Lydia Rose Emma Rainforth - Director and Equity Analyst
A couple of questions. So just in terms of the share buyback, Brian. And obviously we were running at below that level, and I know that's going to be linked to the net debt side, but as you go through the year and given where oil prices are, that balance between debt repayment and share buyback, can you just talk about how you see that coming through? And then just secondly, in terms of the Upstream production numbers, they clearly have been very good. Is that -- are we seeing sort of again the benefits of low decline rates coming through?

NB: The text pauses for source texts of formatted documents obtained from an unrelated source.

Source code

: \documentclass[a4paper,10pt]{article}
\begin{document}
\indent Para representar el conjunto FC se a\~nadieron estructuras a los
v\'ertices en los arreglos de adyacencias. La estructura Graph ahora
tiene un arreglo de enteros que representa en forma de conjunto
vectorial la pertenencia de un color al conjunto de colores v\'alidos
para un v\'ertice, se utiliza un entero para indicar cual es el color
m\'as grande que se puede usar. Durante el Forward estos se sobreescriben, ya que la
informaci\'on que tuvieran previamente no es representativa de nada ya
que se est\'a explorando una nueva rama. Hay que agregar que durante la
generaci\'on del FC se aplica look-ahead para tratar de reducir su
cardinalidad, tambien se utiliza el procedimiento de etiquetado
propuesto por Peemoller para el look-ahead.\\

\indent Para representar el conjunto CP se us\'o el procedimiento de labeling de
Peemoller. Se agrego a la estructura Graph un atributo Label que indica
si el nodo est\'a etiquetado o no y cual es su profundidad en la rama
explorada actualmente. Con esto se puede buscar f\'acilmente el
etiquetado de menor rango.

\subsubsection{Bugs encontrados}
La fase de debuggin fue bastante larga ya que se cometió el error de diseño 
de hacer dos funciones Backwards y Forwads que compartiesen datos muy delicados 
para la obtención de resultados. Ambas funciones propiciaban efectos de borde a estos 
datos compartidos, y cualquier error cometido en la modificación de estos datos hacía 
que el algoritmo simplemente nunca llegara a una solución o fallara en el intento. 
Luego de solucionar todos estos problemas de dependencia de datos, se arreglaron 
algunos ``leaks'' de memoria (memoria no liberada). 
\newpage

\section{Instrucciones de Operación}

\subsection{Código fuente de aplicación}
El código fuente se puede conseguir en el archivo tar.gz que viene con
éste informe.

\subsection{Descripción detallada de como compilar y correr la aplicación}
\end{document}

Brian Gilvary - Group CFO & Executive Director
So on the first question. I think we laid out -- with the third quarter results last year, we talked about reinitiating the share buyback to offset the scrip. We knew that we'd have a lumpy series of quarters ahead of us, particularly the first quarter, so what you will have seen in the fourth quarter, we fully offset the scrip dilution from the third quarter of last year. We've partially offset it through the first quarter this year knowing that we had the $1.2 billion cash payment that went as part of the final DOJ settlement from 2012, so we were going to back off a little bit to the first quarter. Now we've gone through that hump, if you like, in the first quarter of those payments associated with that settlement and the usual Macondo payments that are going out. We'll start to ramp the buyback program back up again. And again as we've said before, over time, we'll expect to fully offset the scrip dilution. And we will certainly start to ramp that activity up, and you'll see that this week as we go back to the buyback market. But it was really a function of knowing debt would rise through the first quarter with those payments and the typical seasonal build. What we will now see is net debt -- certainly at these prices, net debt will naturally start to decline. And then that will then get us an opportunity later this year to look at potential further distributions either through buybacks or a conversation with the board around dividend.

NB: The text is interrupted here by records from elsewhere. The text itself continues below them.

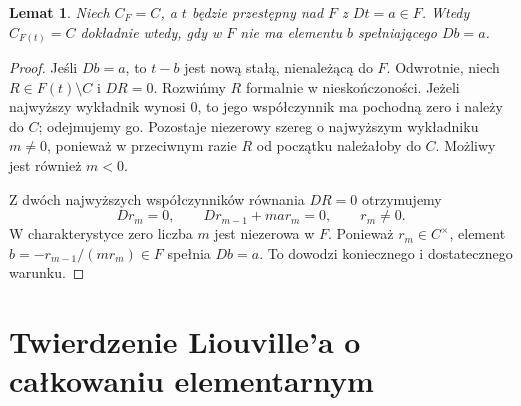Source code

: \documentclass[11pt,a4paper,oneside]{book}
\numberwithin{equation}{section}
\theoremstyle{plain}
\newtheorem{lemat}[twierdzenie]{Lemat}
\theoremstyle{definition}
\theoremstyle{remark}
\begin{document}
\begin{lemat}
Niech $C_F=C$, a $t$ będzie przestępny nad $F$ z $Dt=a\in F$. Wtedy $C_{F(t)}=C$ dokładnie wtedy, gdy w $F$ nie ma elementu $b$ spełniającego $Db=a$.
\end{lemat}
\begin{proof}
Jeśli $Db=a$, to $t-b$ jest nową stałą, nienależącą do $F$. Odwrotnie, niech $R\in F(t)\setminus C$ i $DR=0$. Rozwińmy $R$ formalnie w nieskończoności. Jeżeli najwyższy wykładnik wynosi $0$, to jego współczynnik ma pochodną zero i należy do $C$; odejmujemy go. Pozostaje niezerowy szereg o najwyższym wykładniku $m\ne0$, ponieważ w przeciwnym razie $R$ od początku należałoby do $C$. Możliwy jest również $m<0$.

Z dwóch najwyższych współczynników równania $DR=0$ otrzymujemy
\[
Dr_m=0,\qquad Dr_{m-1}+m a r_m=0,\qquad r_m\ne0.
\]
W charakterystyce zero liczba $m$ jest niezerowa w $F$. Ponieważ $r_m\in C^\times$, element $b=-r_{m-1}/(mr_m)\in F$ spełnia $Db=a$. To dowodzi koniecznego i dostatecznego warunku.
\end{proof}

\section{Twierdzenie Liouville'a o całkowaniu elementarnym}
\end{document}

Craig Marshall - Head of IR
And then on production.
Brian Gilvary - Group CFO & Executive Director
On production, I think what you're seeing is, a, definitely in terms of the base, we're still seeing strong performance coming out of the base, this what we've talked about before about negative decline. I think that's becoming more systematic in our numbers, but we'll know more about that as we get through this year. And the projects coming on early and ahead of budget last year has helped. The ramp-up of those projects has gone well coming into this year, and that's why you're seeing actually headline production was up 9% but underlying production was up 14%. And I think it's just a function of the performance of the projects coming on, the execution of those. We've brought on our first project already this year in Egypt in January. And we'll look to ramp up in the 5 projects, and so the 5 projects will come on later on this year. But it really is it's a function of the 2 things: ramp-up of projects from last year and continuing strong performance at the base.
Craig Marshall - Head of IR
Okay, we'll take the next question from Alastair Syme of Citi.

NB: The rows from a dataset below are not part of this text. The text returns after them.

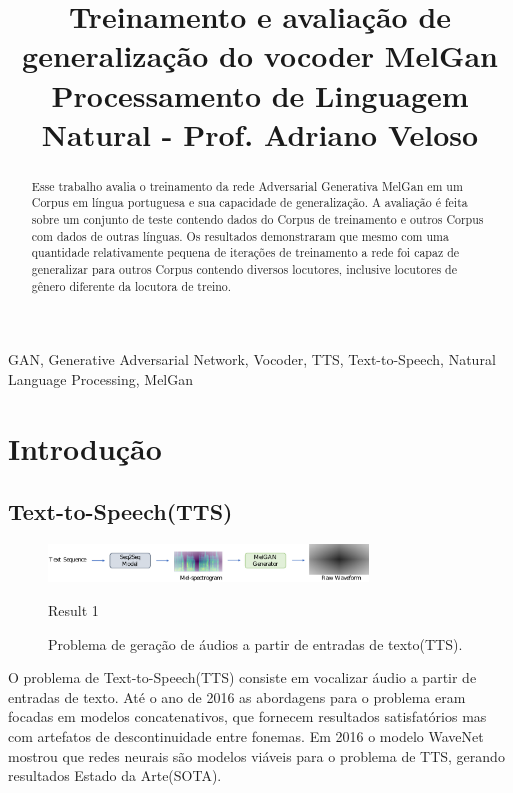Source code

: \documentclass{article}
\title{Treinamento e avaliação de generalização do vocoder MelGan \\ \normalsize{Processamento de Linguagem Natural - Prof. Adriano Veloso}}
\begin{document}
%
\maketitle
%
\begin{abstract}
Esse trabalho avalia o treinamento da rede Adversarial Generativa MelGan\cite{melgan} em um Corpus em língua portuguesa e sua capacidade de generalização. A avaliação é feita sobre um conjunto de teste contendo dados do Corpus de treinamento e outros Corpus com dados de outras línguas. Os resultados demonstraram que mesmo com uma quantidade relativamente pequena de iterações de treinamento a rede foi capaz de generalizar para outros Corpus contendo diversos locutores, inclusive locutores de gênero diferente da locutora de treino.
\end{abstract}
%
\begin{keywords}
GAN, Generative Adversarial Network, Vocoder, TTS, Text-to-Speech, Natural Language Processing, MelGan
\end{keywords}
%
\section{Introdução}
\label{sec:intro}

\subsection{Text-to-Speech(TTS)}

\begin{figure}[H]
	\begin{minipage}[b]{1.0\linewidth}
		\centering
		\centerline{\includegraphics[width=8.5cm]{Figures/tts.eps}}
		\centerline{Result 1}\medskip
	\end{minipage}
	\caption{Problema de geração de áudios a partir de entradas de texto(TTS).}
	\label{fig:res}
\end{figure}

O problema de Text-to-Speech(TTS) consiste em vocalizar áudio a partir de entradas de texto. Até o ano de 2016 as abordagens para o problema eram focadas em modelos concatenativos, que fornecem resultados satisfatórios mas com artefatos de descontinuidade entre fonemas. Em 2016 o modelo WaveNet\cite{wavenet} mostrou que redes neurais são modelos viáveis para o problema de TTS, gerando resultados Estado da Arte(SOTA). 
\end{document}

Alastair R Syme - MD and Global Head of Oil and Gas Research
Brian, can you just -- you -- I mean you've just recently sanctioned the Khazzan Phase 2 project. Can you offer any perspective of around how we should think about the economics of that compared to phase 1? Any sort of high-level comments you want to make?
Brian Gilvary - Group CFO & Executive Director
I think, from memory, I recall that I think there's a third gas train. And a second liquids train will come with that project. And we can't talk commercially about the nature of the contracts, but again it's the gas will go into a domestic gas market. And in that respect, the economics are attractive, robust within terms of what we look at. And especially given what we've learned from Khazzan Phase 1, the optimization that we're able to do around that, it's gives us great optimism around what Khazzan Phase 2 might look like. And it's basically a development that I think give us around 4 discoveries. And we'll be able to utilize existing facilities, so from a cost perspective, that enhances the economics. But there'll be more to follow on that as we go through this year.
Alastair R Syme - MD and Global Head of Oil and Gas Research
Can I follow up also on Tortue, which is the -- I guess, the next sanction in the pipeline? What needs to happen to that to move forward?
Brian Gilvary - Group CFO & Executive Director
We're right -- in conversations right now with our partners in the -- and with the local governments concerned around Mauritania and Senegal. And again, really not a lot to say about that other than the fact there'll be more to come this year in terms of what the phase 1 looks like of that development. I suspect phase 1 may look very different to what the subsequent phases then look like, but we will be looking to move this one forward this year. But we're still in the discussions with our partners around what the final concept will look like.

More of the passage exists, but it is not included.